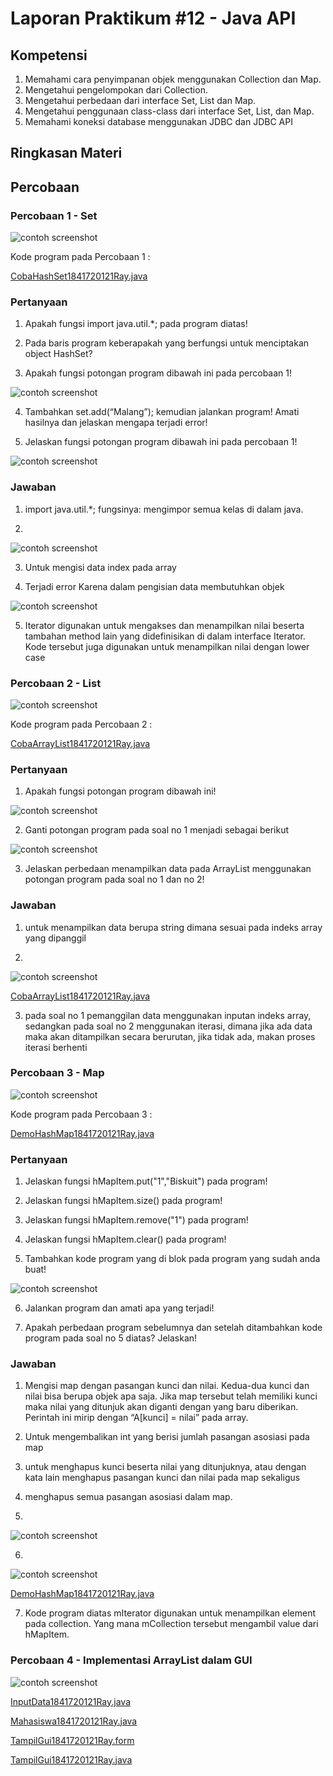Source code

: # Laporan Praktikum #12 - Java API

## Kompetensi

1. Memahami cara penyimpanan objek menggunakan Collection dan Map. 
2. Mengetahui pengelompokan dari Collection. 
3. Mengetahui perbedaan dari interface Set, List dan Map. 
4. Mengetahui penggunaan class-class dari interface Set, List, dan Map. 
5. Memahami koneksi database menggunakan JDBC dan JDBC API 

## Ringkasan Materi

> 

## Percobaan

### Percobaan 1 - Set

![contoh screenshot](img/Screenshot_1.png)

Kode program pada Percobaan 1 : 

[CobaHashSet1841720121Ray.java](../../src/12_Java_API/Percobaan1/CobaHashSet1841720121Ray.java)

### Pertanyaan

1. Apakah fungsi import java.util.*; pada program diatas! 

2. Pada baris program keberapakah yang berfungsi untuk menciptakan object HashSet? 

3. Apakah fungsi potongan program dibawah ini pada percobaan 1! 

![contoh screenshot](img/Screenshot_2.png)

4. Tambahkan set.add(“Malang”); kemudian jalankan program! Amati hasilnya dan jelaskan mengapa terjadi error! 

5. Jelaskan fungsi potongan program dibawah ini pada percobaan 1! 

![contoh screenshot](img/Screenshot_3.png)

### Jawaban

1. import java.util.*; fungsinya: mengimpor semua kelas di dalam java.

2. 

![contoh screenshot](img/Screenshot_9.png)

3. Untuk mengisi data index pada array

4. Terjadi error Karena dalam pengisian data membutuhkan objek

![contoh screenshot](img/Screenshot_10.png)

5. Iterator digunakan untuk mengakses dan menampilkan nilai beserta tambahan method lain yang didefinisikan di dalam interface Iterator.
Kode tersebut juga digunakan untuk menampilkan nilai dengan lower case


### Percobaan 2 - List

![contoh screenshot](img/Screenshot_4.png)

Kode program pada Percobaan 2 : 

[CobaArrayList1841720121Ray.java](../../src/12_Java_API/Percobaan2/CobaArrayList1841720121Ray.java)

### Pertanyaan

1. Apakah fungsi potongan program dibawah ini! 

![contoh screenshot](img/Screenshot_5.png)

2. Ganti potongan program pada soal no 1 menjadi sebagai berikut

![contoh screenshot](img/Screenshot_6.png)

3. Jelaskan perbedaan menampilkan data pada ArrayList menggunakan potongan program pada soal no 1 dan no 2! 

### Jawaban

1. untuk menampilkan data berupa string dimana sesuai pada indeks array yang dipanggil

2. 

![contoh screenshot](img/Screenshot_11.png)

[CobaArrayList1841720121Ray.java](../../src/12_Java_API/Pertanyaan/CobaArrayList1841720121Ray.java)

3. pada soal no 1 pemanggilan data menggunakan inputan indeks array, sedangkan pada soal no 2 menggunakan iterasi, dimana jika ada data maka akan ditampilkan secara berurutan, jika tidak ada, makan proses iterasi berhenti

### Percobaan 3 - Map

![contoh screenshot](img/Screenshot_7.png)

Kode program pada Percobaan 3 : 

[DemoHashMap1841720121Ray.java](../../src/12_Java_API/Percobaan3/DemoHashMap1841720121Ray.java)

### Pertanyaan

1. Jelaskan fungsi hMapItem.put("1","Biskuit") pada program! 

2. Jelaskan fungsi hMapItem.size() pada program! 

3. Jelaskan fungsi hMapItem.remove("1") pada program! 

4. Jelaskan fungsi hMapItem.clear() pada program! 

5. Tambahkan kode program yang di blok pada program yang sudah anda buat! 

![contoh screenshot](img/Screenshot_8.png)

6. Jalankan program dan amati apa yang terjadi! 

7. Apakah perbedaan program sebelumnya dan setelah ditambahkan kode program pada soal no 5 diatas? Jelaskan!

### Jawaban

1. Mengisi map dengan pasangan kunci dan nilai. Kedua-dua kunci dan nilai bisa berupa objek apa saja. Jika map tersebut telah memiliki kunci maka nilai yang ditunjuk akan diganti dengan yang baru diberikan. Perintah ini mirip dengan “A[kunci] = nilai” pada array.

2. Untuk mengembalikan int yang berisi jumlah pasangan asosiasi pada map

3. untuk menghapus kunci beserta nilai yang ditunjuknya, atau dengan kata lain menghapus pasangan kunci dan nilai pada map sekaligus

4. menghapus semua pasangan asosiasi dalam map.

5. 

![contoh screenshot](img/Screenshot_13.png)

6. 

![contoh screenshot](img/Screenshot_12.png)

[DemoHashMap1841720121Ray.java](../../src/12_Java_API/Pertanyaan/DemoHashMap1841720121Ray.java)

7. Kode program diatas mIterator digunakan untuk menampilkan element pada collection. Yang mana mCollection tersebut mengambil value dari hMapItem.

### Percobaan 4 - Implementasi ArrayList dalam GUI

![contoh screenshot](img/Screenshot_14.png)

[InputData1841720121Ray.java](../../src/12_Java_API/Percobaan4/InputData1841720121Ray.java)

[Mahasiswa1841720121Ray.java](../../src/12_Java_API/Percobaan4/Mahasiswa1841720121Ray.java)

[TampilGui1841720121Ray.form](../../src/12_Java_API/Percobaan4/TampilGui1841720121Ray.form)

[TampilGui1841720121Ray.java](../../src/12_Java_API/Percobaan4/TampilGui1841720121Ray.java)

————————

EXERCISE DETAILS: Give the listing above again word for word, without its pictures.

YOUR RESPONSE:
Source code

: # Laporan Praktikum #12 - Java API

## Kompetensi

1. Memahami cara penyimpanan objek menggunakan Collection dan Map. 
2. Mengetahui pengelompokan dari Collection. 
3. Mengetahui perbedaan dari interface Set, List dan Map. 
4. Mengetahui penggunaan class-class dari interface Set, List, dan Map. 
5. Memahami koneksi database menggunakan JDBC dan JDBC API 

## Ringkasan Materi

> 

## Percobaan

### Percobaan 1 - Set

![contoh screenshot](img/Screenshot_1.png)

Kode program pada Percobaan 1 : 

[CobaHashSet1841720121Ray.java](../../src/12_Java_API/Percobaan1/CobaHashSet1841720121Ray.java)

### Pertanyaan

1. Apakah fungsi import java.util.*; pada program diatas! 

2. Pada baris program keberapakah yang berfungsi untuk menciptakan object HashSet? 

3. Apakah fungsi potongan program dibawah ini pada percobaan 1! 

![contoh screenshot](img/Screenshot_2.png)

4. Tambahkan set.add(“Malang”); kemudian jalankan program! Amati hasilnya dan jelaskan mengapa terjadi error! 

5. Jelaskan fungsi potongan program dibawah ini pada percobaan 1! 

![contoh screenshot](img/Screenshot_3.png)

### Jawaban

1. import java.util.*; fungsinya: mengimpor semua kelas di dalam java.

2. 

![contoh screenshot](img/Screenshot_9.png)

3. Untuk mengisi data index pada array

4. Terjadi error Karena dalam pengisian data membutuhkan objek

![contoh screenshot](img/Screenshot_10.png)

5. Iterator digunakan untuk mengakses dan menampilkan nilai beserta tambahan method lain yang didefinisikan di dalam interface Iterator.
Kode tersebut juga digunakan untuk menampilkan nilai dengan lower case


### Percobaan 2 - List

![contoh screenshot](img/Screenshot_4.png)

Kode program pada Percobaan 2 : 

[CobaArrayList1841720121Ray.java](../../src/12_Java_API/Percobaan2/CobaArrayList1841720121Ray.java)

### Pertanyaan

1. Apakah fungsi potongan program dibawah ini! 

![contoh screenshot](img/Screenshot_5.png)

2. Ganti potongan program pada soal no 1 menjadi sebagai berikut

![contoh screenshot](img/Screenshot_6.png)

3. Jelaskan perbedaan menampilkan data pada ArrayList menggunakan potongan program pada soal no 1 dan no 2! 

### Jawaban

1. untuk menampilkan data berupa string dimana sesuai pada indeks array yang dipanggil

2. 

![contoh screenshot](img/Screenshot_11.png)

[CobaArrayList1841720121Ray.java](../../src/12_Java_API/Pertanyaan/CobaArrayList1841720121Ray.java)

3. pada soal no 1 pemanggilan data menggunakan inputan indeks array, sedangkan pada soal no 2 menggunakan iterasi, dimana jika ada data maka akan ditampilkan secara berurutan, jika tidak ada, makan proses iterasi berhenti

### Percobaan 3 - Map

![contoh screenshot](img/Screenshot_7.png)

Kode program pada Percobaan 3 : 

[DemoHashMap1841720121Ray.java](../../src/12_Java_API/Percobaan3/DemoHashMap1841720121Ray.java)

### Pertanyaan

1. Jelaskan fungsi hMapItem.put("1","Biskuit") pada program! 

2. Jelaskan fungsi hMapItem.size() pada program! 

3. Jelaskan fungsi hMapItem.remove("1") pada program! 

4. Jelaskan fungsi hMapItem.clear() pada program! 

5. Tambahkan kode program yang di blok pada program yang sudah anda buat! 

![contoh screenshot](img/Screenshot_8.png)

6. Jalankan program dan amati apa yang terjadi! 

7. Apakah perbedaan program sebelumnya dan setelah ditambahkan kode program pada soal no 5 diatas? Jelaskan!

### Jawaban

1. Mengisi map dengan pasangan kunci dan nilai. Kedua-dua kunci dan nilai bisa berupa objek apa saja. Jika map tersebut telah memiliki kunci maka nilai yang ditunjuk akan diganti dengan yang baru diberikan. Perintah ini mirip dengan “A[kunci] = nilai” pada array.

2. Untuk mengembalikan int yang berisi jumlah pasangan asosiasi pada map

3. untuk menghapus kunci beserta nilai yang ditunjuknya, atau dengan kata lain menghapus pasangan kunci dan nilai pada map sekaligus

4. menghapus semua pasangan asosiasi dalam map.

5. 

![contoh screenshot](img/Screenshot_13.png)

6. 

![contoh screenshot](img/Screenshot_12.png)

[DemoHashMap1841720121Ray.java](../../src/12_Java_API/Pertanyaan/DemoHashMap1841720121Ray.java)

7. Kode program diatas mIterator digunakan untuk menampilkan element pada collection. Yang mana mCollection tersebut mengambil value dari hMapItem.

### Percobaan 4 - Implementasi ArrayList dalam GUI

![contoh screenshot](img/Screenshot_14.png)

[InputData1841720121Ray.java](../../src/12_Java_API/Percobaan4/InputData1841720121Ray.java)

[Mahasiswa1841720121Ray.java](../../src/12_Java_API/Percobaan4/Mahasiswa1841720121Ray.java)

[TampilGui1841720121Ray.form](../../src/12_Java_API/Percobaan4/TampilGui1841720121Ray.form)

[TampilGui1841720121Ray.java](../../src/12_Java_API/Percobaan4/TampilGui1841720121Ray.java)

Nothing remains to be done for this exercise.